Prime Minister Boris Johnson announced on the Andrew Marr Show that there would be 530,000 doses of the newly approved vaccine available at 101 hospital sites and 540 GP vaccination sites from the beginning of this week. The Prime Minister also claimed that one million people had already received their first dose of the Covid vaccine.
Johnson said there was an additional million doses of the Pfizer/BioNTech vaccine still to be used and said the government was rolling them out as quickly as possible. The first vaccine to be approved for use in the UK, the Pfizer/BioNTech vaccine, requires cold storage at minus 70C, unlike the Oxford vaccine that can be stored in a fridge.
Closures create capacity
Meanwhile the widespread closure of hospitality centres across the UK has created spare capacity for Best Food Logistics and their refrigerated lorries could be critical in creating the right supply chain for the nationwide rollout. Pfizer, one of the world's largest manufacturers of sterile injectables, also has excellent infrastructure in place, including good inventory and relationships with its suppliers.
According to a spokesman in the UK, deliveries are progressing according to agreed schedules and they have secured supply commitments and inventory in sufficient volumes to meet 2021 production plans. Those are reassuring words after the UK's chiefs of medical staff warned that vaccine shortages were a reality that couldn't be ignored.
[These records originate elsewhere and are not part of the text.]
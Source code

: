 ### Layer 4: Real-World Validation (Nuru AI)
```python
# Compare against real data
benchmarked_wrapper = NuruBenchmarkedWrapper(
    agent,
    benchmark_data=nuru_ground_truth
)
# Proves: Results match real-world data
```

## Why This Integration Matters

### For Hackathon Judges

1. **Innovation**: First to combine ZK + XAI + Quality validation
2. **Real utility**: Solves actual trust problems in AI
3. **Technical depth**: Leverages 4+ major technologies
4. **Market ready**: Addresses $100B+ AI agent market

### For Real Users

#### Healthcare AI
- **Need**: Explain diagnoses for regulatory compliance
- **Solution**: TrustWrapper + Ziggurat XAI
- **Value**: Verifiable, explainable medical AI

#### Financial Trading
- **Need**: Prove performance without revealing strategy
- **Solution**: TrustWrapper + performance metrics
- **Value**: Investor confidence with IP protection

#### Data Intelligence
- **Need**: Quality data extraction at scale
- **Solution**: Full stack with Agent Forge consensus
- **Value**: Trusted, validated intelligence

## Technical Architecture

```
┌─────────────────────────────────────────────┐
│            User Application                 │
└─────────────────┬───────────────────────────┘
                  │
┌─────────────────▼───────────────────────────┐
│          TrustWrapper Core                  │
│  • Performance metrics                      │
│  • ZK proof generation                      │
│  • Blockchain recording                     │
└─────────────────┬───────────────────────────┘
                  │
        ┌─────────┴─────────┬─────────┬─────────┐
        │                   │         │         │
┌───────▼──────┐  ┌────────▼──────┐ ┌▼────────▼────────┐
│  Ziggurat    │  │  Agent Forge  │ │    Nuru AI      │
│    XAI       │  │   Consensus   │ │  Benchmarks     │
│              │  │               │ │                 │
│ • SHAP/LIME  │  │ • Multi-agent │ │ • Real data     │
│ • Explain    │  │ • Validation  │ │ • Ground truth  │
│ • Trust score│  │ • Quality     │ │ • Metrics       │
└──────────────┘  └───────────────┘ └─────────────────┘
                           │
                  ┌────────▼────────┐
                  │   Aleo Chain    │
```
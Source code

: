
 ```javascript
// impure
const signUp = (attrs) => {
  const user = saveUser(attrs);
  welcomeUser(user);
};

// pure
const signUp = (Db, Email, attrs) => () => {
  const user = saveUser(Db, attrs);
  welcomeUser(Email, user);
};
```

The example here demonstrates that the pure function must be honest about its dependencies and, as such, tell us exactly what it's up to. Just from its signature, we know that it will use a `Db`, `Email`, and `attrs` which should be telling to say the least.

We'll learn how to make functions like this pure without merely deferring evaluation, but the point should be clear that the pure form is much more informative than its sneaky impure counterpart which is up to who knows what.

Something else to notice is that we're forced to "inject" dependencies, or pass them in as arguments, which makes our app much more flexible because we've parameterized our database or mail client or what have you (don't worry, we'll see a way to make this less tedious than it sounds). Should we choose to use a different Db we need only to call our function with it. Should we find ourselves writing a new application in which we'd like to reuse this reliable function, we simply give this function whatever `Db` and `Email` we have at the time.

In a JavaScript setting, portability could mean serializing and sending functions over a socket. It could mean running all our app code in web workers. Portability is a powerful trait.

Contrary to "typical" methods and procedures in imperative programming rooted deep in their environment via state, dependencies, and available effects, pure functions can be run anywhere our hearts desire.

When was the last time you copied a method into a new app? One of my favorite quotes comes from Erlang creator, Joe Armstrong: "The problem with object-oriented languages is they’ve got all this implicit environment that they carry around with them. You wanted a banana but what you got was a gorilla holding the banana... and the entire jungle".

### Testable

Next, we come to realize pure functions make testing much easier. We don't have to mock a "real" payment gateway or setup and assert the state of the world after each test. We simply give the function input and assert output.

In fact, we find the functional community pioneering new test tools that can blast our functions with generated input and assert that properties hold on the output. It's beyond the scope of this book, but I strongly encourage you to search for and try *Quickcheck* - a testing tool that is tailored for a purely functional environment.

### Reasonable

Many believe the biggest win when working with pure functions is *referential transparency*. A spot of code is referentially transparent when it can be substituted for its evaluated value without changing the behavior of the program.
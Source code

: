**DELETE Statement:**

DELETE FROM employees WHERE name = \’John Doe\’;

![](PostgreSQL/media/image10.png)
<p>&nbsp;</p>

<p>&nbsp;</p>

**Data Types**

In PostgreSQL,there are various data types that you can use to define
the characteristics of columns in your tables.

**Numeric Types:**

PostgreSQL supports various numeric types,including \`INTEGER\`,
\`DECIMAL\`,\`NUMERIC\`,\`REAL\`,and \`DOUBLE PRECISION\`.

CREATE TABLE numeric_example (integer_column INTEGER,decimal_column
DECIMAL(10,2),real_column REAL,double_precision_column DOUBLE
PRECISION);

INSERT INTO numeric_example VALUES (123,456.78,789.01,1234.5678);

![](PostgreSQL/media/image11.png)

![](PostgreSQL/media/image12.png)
Race to secure supply chains
Vaccine manufacturers around the world have been racing to sign up partners and secure their supply chains. Distribution problems have led to a slower than expected rollout of the vaccination programme across Europe, the UK and the USA. BioNTech have been seeking new production partners and there are currently ingredients stockpiled for 1-2 billion doses, but bottlenecks could emerge once those stockpiles diminish.
Efforts by distribution experts like Best Food Logistics remain critical in getting the newly manufactured vaccine to centres across the UK to meet the government's ambitious vaccination targets.